But that's exactly the point. That isn't a national ID, it's ordinary public key cryptography which anyone can use right now already. You don't need a national ID for this, just create a new public-private key pair whenever you first interact with a new entity and use it to authenticate yourself to that entity going forward.

> Your bank knows that you are the same John Smith as your employer has on record, because you needed to use the same SSN for both.

But there is no good reason they need to know this, because having a bank account has really nothing to do with having an employer. All your employer should need is your bank account number so they can deposit your paycheck -- or not even that, just to give you a signature authorizing their bank to transfer money to you, where "you" means the person who can prove they hold the private key corresponding to a public key you gave your employer.

Banks shouldn't even need to know your name if things were being done securely, much less your SSN. Having them is nothing but a liability because someone who doesn't know what they're doing could mistake them for an authentication method.

You do need the SSN to match up with the name and other personal information like age, gender, address, etc. In that way, it's a bit like authenticating with a common username and a password that is publicly available with the username obfuscated (except in the case of data leaks).

Instead of a unique ID like a SSN, we should be using an identity provider to support such use cases. Imagine instead that you would authenticate with https://login.gov (ideally with your credentials and a hardware 2FA device), which would then attest to whatever service you were logging in to that you are you.

You can't rotate a social security number with reasonable effort, and we can longer treat it as a secret, because it isn't one. It's time to move past it as an identifier.
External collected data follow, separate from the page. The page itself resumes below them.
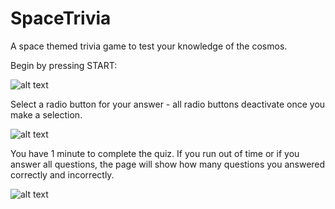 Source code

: # SpaceTrivia
A space themed trivia game to test your knowledge of the cosmos.

Begin by pressing START:

![alt text](https://media.giphy.com/media/TEWUYkQFbhHYlkP73J/giphy.gif)

Select a radio button for your answer - all radio buttons deactivate once you make a selection.

![alt text](https://media.giphy.com/media/jJ8FfrNQeGAuQ9iEas/giphy.gif)

You have 1 minute to complete the quiz. If you run out of time or if you answer all questions, the page will show how many questions you answered correctly and incorrectly. 

![alt text](https://media.giphy.com/media/939Asa0Hz8nrOQ5tkd/giphy.gif)
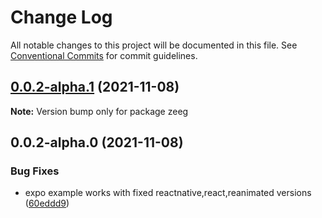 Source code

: # Change Log

All notable changes to this project will be documented in this file.
See [Conventional Commits](https://conventionalcommits.org) for commit guidelines.

## [0.0.2-alpha.1](https://github.com/nandorojo/zeeg/compare/v0.0.2-alpha.0...v0.0.2-alpha.1) (2021-11-08)

**Note:** Version bump only for package zeeg





## 0.0.2-alpha.0 (2021-11-08)


### Bug Fixes

* expo example works with fixed reactnative,react,reanimated versions ([60eddd9](https://github.com/nandorojo/zeeg/commit/60eddd9dec54ca13fb775e45a01ce8fcb1998715))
Now imagine that for whatever reason you suddenly become persona non grata, and https://login.gov/ refuses to attest that you are you to any of the services you have come to depend on.

Or just imagine https://login.gov/ passively collecting information about all the services you're logging into.

I wouldn't be opposed to common login protocol—preferably a distributed or federated one—where the government and other parties can add their own signatures to attest that a particular identity belongs to a certain real-world person, and you can choose which of those signatures you present to any given service. However, having the login itself go through a government server would be an incredibly bad idea.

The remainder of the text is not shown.